▶
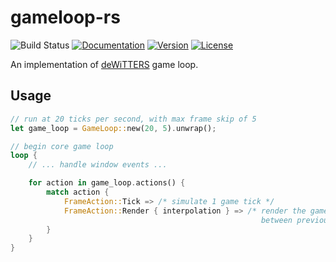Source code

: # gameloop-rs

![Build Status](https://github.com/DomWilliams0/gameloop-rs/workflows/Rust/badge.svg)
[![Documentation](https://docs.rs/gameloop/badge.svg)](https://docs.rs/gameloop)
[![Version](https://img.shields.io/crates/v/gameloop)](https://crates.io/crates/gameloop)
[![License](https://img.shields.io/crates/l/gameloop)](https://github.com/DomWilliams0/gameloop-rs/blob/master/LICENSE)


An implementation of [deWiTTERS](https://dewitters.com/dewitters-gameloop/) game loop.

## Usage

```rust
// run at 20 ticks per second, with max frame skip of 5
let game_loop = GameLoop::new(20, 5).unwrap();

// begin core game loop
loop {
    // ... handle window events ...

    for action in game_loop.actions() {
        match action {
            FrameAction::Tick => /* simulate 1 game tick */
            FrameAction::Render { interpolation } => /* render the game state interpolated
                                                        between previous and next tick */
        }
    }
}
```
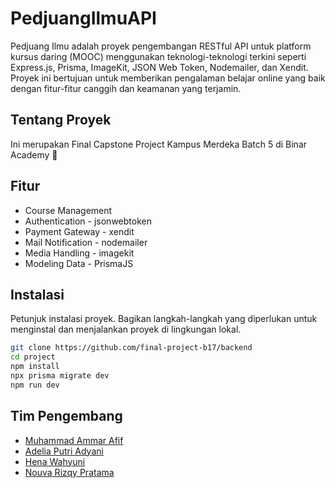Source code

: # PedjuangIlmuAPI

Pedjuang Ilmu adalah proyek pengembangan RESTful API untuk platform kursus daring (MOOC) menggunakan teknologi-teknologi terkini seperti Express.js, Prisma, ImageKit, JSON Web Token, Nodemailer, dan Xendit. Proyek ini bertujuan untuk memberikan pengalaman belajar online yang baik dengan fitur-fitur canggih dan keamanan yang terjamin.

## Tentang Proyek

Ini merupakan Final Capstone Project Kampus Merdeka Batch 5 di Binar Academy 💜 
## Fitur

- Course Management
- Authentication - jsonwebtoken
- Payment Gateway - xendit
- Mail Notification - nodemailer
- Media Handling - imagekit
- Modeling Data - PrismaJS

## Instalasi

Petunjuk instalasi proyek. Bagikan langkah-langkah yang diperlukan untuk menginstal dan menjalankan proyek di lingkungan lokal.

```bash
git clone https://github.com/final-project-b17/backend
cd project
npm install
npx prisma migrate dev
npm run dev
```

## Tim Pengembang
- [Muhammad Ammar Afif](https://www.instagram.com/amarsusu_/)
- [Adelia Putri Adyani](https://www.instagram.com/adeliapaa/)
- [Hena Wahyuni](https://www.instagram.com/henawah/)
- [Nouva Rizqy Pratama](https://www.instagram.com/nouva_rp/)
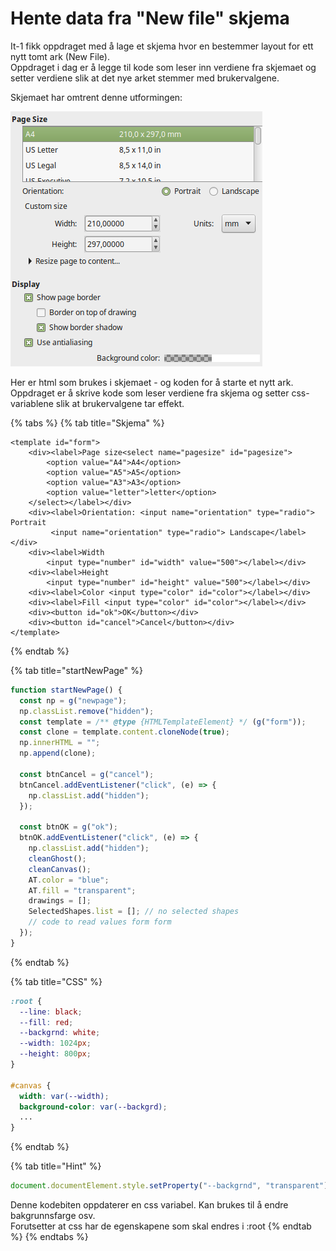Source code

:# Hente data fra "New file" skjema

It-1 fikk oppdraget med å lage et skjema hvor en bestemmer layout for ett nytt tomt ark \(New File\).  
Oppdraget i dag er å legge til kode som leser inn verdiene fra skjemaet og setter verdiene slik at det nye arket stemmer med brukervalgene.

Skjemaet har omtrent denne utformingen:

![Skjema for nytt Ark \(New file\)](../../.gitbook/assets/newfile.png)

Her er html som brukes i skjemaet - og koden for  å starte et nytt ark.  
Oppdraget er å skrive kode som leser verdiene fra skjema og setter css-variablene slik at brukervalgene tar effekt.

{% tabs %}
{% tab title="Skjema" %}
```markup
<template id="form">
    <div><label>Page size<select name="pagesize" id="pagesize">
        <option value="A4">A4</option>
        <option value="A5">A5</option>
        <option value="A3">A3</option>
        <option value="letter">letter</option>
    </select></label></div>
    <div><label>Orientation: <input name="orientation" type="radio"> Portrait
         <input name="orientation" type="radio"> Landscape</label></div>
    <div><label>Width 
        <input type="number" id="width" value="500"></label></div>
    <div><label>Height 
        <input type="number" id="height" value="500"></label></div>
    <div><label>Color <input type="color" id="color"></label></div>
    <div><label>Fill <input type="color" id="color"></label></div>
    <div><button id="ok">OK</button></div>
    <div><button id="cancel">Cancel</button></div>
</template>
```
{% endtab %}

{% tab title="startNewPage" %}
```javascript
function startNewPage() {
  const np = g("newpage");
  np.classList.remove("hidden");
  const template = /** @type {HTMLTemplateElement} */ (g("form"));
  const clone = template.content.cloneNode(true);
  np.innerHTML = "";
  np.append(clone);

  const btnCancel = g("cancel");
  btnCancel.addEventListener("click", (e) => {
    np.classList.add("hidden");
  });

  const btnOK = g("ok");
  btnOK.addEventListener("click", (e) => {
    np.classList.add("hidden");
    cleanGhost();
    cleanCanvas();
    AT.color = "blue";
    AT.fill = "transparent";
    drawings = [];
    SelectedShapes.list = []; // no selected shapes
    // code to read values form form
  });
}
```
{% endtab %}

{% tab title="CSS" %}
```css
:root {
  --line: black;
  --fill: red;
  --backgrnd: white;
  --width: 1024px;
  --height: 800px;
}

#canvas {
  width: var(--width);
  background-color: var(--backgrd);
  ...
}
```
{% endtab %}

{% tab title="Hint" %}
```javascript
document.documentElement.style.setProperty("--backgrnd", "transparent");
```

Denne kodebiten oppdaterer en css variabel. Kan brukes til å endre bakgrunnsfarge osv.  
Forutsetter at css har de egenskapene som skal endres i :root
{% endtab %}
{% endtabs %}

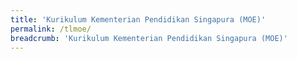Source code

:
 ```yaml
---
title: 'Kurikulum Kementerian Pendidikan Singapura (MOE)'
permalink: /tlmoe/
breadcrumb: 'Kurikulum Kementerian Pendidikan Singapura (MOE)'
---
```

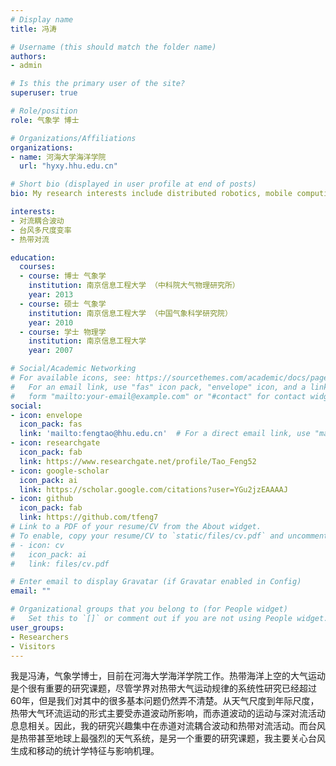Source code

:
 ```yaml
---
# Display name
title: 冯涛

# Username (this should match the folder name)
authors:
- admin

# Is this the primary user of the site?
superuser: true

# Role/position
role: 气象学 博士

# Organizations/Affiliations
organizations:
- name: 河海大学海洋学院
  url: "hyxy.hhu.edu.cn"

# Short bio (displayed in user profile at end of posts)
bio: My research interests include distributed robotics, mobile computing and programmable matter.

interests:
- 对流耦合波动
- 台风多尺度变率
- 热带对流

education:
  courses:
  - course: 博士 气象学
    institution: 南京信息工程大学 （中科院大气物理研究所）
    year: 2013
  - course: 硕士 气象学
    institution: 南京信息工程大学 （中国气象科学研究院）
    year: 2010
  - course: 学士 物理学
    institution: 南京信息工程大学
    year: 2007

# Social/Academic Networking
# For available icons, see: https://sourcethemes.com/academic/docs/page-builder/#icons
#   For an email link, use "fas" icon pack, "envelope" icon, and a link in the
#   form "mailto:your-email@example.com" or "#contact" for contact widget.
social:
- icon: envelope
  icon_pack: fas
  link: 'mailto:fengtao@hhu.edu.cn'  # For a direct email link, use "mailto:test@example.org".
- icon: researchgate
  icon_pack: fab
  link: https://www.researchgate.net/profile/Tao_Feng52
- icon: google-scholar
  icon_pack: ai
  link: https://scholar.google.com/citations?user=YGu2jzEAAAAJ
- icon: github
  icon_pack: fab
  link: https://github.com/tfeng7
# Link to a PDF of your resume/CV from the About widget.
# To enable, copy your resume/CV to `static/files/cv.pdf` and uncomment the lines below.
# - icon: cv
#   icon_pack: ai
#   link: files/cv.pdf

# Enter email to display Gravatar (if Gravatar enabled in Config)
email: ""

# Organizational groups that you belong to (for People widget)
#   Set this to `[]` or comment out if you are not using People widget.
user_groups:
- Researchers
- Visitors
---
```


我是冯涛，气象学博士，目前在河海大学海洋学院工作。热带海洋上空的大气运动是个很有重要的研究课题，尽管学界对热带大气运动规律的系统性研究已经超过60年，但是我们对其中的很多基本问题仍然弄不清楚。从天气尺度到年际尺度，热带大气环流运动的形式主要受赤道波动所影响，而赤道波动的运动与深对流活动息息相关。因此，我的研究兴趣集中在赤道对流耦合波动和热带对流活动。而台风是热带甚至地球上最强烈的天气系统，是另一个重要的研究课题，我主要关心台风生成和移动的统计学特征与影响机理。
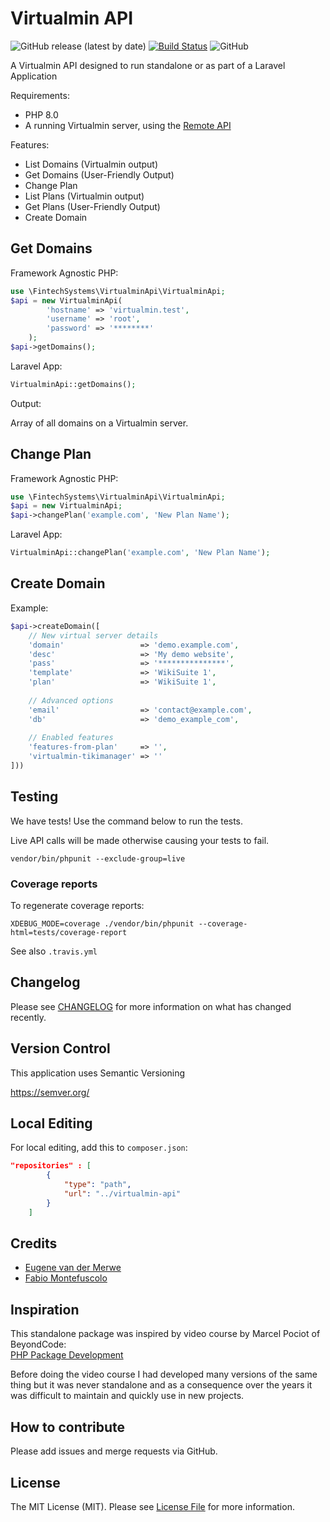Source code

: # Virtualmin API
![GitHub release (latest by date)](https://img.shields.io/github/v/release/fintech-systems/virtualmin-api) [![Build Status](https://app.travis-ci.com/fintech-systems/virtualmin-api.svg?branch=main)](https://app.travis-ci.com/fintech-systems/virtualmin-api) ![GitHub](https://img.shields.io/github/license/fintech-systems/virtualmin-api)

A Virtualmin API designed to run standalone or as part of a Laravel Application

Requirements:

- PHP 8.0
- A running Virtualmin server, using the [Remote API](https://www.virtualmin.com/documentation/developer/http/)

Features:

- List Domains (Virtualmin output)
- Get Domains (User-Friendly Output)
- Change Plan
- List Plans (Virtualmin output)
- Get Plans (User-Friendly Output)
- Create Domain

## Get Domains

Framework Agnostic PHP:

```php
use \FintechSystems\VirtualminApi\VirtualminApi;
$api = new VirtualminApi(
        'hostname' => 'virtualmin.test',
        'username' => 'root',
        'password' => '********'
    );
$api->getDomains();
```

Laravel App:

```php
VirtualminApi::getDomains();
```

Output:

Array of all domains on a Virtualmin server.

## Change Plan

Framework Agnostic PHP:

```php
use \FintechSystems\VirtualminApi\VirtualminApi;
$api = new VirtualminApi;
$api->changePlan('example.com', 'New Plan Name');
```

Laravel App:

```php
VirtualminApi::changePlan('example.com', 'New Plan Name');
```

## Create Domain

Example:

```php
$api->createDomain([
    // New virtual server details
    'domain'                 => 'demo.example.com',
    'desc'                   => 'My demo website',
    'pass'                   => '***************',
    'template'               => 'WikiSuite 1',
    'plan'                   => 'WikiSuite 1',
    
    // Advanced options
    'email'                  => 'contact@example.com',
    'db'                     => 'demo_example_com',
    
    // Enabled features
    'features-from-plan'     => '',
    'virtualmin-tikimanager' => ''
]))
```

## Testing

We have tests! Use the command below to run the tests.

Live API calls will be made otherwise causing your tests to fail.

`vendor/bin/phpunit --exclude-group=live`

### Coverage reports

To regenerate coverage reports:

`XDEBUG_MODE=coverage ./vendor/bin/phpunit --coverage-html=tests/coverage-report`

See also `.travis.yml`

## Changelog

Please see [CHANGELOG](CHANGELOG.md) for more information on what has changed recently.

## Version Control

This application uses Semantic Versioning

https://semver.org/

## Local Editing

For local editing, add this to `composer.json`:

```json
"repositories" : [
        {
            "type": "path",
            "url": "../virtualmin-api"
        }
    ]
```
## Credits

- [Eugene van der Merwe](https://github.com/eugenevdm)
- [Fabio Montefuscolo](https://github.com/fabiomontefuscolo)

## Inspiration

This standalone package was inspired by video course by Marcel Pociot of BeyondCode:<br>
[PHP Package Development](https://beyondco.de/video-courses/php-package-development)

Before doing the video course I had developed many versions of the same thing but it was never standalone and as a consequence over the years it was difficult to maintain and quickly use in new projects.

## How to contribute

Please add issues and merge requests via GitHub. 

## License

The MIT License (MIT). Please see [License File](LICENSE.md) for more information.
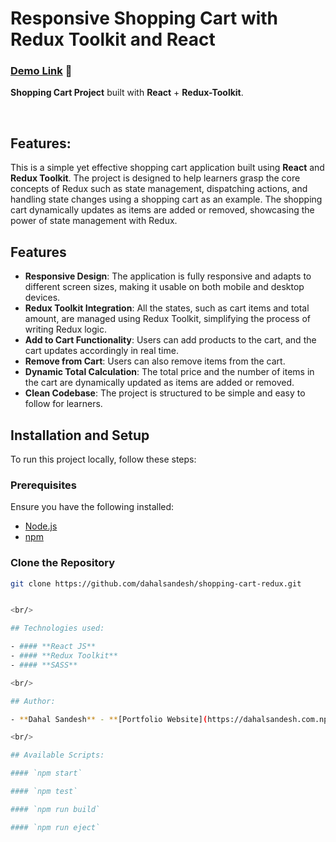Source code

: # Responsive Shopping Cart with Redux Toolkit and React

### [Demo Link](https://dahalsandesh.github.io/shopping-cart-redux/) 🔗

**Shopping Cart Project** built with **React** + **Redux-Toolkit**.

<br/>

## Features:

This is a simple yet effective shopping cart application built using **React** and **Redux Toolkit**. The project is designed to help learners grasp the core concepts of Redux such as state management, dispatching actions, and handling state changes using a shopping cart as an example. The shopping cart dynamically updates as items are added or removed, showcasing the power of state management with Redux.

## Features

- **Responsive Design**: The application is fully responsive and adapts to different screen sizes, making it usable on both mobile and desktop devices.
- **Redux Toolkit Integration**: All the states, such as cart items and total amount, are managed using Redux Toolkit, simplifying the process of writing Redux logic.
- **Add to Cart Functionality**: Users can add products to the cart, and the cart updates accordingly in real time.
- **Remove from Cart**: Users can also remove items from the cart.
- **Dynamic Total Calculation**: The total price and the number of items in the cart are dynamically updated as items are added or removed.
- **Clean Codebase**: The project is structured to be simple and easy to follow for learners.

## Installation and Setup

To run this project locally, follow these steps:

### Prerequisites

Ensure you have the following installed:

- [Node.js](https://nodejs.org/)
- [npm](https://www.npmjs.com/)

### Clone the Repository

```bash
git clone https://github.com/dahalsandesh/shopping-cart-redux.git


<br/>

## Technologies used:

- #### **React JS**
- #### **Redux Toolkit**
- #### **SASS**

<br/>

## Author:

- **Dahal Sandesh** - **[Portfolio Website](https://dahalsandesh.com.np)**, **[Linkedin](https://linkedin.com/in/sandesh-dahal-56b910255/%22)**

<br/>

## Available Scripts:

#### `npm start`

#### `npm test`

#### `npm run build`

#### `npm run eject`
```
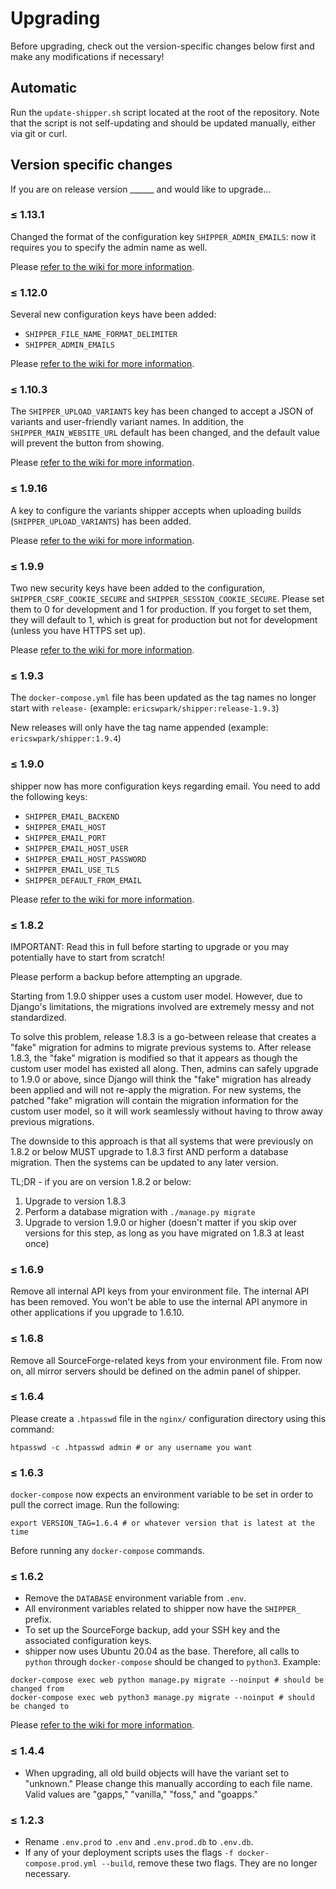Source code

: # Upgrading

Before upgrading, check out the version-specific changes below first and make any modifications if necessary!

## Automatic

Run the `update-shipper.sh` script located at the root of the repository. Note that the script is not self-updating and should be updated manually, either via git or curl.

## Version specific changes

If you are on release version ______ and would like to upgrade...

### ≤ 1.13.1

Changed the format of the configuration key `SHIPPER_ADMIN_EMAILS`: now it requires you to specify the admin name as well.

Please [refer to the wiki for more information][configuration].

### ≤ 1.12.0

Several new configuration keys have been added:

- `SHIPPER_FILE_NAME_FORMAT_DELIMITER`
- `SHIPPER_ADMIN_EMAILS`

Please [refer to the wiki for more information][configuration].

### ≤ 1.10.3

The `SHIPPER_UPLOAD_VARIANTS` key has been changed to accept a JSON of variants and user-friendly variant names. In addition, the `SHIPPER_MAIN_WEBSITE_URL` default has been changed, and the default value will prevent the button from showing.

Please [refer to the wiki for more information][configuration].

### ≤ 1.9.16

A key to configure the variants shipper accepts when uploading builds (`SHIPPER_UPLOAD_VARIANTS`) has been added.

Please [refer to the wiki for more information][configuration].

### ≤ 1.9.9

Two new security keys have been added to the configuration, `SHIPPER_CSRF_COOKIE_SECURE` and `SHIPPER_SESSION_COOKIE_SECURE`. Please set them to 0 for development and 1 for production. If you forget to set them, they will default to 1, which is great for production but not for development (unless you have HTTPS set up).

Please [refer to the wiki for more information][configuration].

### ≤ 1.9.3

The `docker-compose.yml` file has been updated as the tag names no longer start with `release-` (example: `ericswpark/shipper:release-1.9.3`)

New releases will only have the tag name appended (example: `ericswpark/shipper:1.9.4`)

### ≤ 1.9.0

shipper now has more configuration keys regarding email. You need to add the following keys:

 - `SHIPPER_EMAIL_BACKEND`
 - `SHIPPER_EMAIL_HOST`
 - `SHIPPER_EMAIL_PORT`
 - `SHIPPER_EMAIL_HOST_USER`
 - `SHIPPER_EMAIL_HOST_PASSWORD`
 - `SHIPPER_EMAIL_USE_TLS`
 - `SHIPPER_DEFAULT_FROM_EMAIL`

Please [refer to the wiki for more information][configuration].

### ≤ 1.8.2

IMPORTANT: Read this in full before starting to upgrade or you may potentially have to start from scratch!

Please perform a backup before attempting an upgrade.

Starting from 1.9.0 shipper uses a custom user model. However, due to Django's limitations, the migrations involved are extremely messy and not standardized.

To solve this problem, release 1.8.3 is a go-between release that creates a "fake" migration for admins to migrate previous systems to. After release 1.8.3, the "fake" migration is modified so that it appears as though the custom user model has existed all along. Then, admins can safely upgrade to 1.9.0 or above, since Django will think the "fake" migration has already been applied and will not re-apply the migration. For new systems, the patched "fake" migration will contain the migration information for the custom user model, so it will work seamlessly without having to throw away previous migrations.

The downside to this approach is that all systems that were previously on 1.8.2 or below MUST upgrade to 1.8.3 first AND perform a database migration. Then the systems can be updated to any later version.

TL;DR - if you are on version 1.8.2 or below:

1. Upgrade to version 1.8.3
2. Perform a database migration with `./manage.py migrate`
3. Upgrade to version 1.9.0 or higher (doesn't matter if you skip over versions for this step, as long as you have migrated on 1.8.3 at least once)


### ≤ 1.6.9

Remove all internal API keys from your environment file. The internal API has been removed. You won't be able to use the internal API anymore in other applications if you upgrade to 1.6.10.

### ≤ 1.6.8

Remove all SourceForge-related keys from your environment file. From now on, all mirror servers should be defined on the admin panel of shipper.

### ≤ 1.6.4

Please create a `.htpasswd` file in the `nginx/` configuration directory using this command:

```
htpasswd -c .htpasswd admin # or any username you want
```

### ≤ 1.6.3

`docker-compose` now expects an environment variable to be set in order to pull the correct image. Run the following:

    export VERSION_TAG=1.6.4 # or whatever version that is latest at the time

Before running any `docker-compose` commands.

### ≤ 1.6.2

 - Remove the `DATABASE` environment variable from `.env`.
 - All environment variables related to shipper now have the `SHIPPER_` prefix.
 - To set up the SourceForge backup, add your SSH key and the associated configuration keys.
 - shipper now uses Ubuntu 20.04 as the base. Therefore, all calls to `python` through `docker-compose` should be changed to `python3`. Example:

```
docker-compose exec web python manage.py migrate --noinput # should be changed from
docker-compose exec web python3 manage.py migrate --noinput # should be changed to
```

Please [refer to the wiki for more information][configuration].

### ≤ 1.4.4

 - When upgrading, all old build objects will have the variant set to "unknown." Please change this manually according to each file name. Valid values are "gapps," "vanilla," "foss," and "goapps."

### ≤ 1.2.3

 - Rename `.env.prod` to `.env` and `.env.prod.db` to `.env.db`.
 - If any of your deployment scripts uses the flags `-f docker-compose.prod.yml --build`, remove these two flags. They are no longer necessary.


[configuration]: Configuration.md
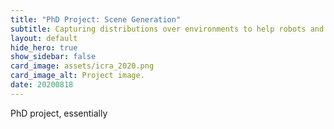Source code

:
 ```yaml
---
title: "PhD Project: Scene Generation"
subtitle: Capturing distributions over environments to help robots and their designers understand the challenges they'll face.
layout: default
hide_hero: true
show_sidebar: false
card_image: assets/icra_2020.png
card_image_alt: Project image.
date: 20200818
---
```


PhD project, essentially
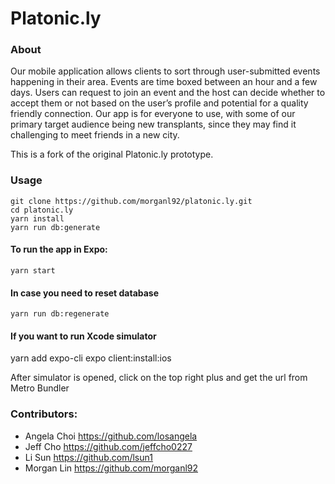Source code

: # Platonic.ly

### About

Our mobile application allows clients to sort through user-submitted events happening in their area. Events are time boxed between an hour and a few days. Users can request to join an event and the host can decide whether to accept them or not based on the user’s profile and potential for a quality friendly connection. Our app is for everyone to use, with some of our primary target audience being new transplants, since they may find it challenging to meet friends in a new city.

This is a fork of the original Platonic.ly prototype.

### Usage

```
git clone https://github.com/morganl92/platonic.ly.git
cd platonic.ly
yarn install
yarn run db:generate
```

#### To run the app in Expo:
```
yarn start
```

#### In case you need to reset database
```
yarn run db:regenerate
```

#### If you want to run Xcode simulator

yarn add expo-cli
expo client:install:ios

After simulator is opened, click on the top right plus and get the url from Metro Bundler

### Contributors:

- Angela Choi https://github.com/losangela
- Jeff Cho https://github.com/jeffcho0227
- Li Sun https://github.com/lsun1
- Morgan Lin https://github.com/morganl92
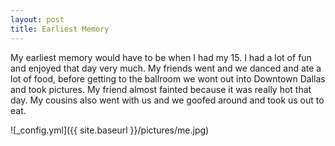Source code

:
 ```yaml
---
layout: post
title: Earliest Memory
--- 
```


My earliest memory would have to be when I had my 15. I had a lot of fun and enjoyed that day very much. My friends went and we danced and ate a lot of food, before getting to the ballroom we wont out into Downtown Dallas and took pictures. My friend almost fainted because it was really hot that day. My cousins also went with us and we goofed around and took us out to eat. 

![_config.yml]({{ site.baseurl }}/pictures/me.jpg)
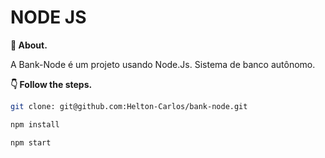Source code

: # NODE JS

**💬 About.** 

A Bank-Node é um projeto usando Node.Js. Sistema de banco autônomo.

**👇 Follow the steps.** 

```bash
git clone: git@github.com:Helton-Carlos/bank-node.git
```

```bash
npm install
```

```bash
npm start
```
◀
Task statement: Once the line with "button from showing." is found in the records above, print exactly that line and every line after it through the line with "file has been".

Exercise response:
The `SHIPPER_UPLOAD_VARIANTS` key has been changed to accept a JSON of variants and user-friendly variant names. In addition, the `SHIPPER_MAIN_WEBSITE_URL` default has been changed, and the default value will prevent the button from showing.

Please [refer to the wiki for more information][configuration].

### ≤ 1.9.16

A key to configure the variants shipper accepts when uploading builds (`SHIPPER_UPLOAD_VARIANTS`) has been added.

Please [refer to the wiki for more information][configuration].

### ≤ 1.9.9

Two new security keys have been added to the configuration, `SHIPPER_CSRF_COOKIE_SECURE` and `SHIPPER_SESSION_COOKIE_SECURE`. Please set them to 0 for development and 1 for production. If you forget to set them, they will default to 1, which is great for production but not for development (unless you have HTTPS set up).

Please [refer to the wiki for more information][configuration].

### ≤ 1.9.3

The `docker-compose.yml` file has been updated as the tag names no longer start with `release-` (example: `ericswpark/shipper:release-1.9.3`)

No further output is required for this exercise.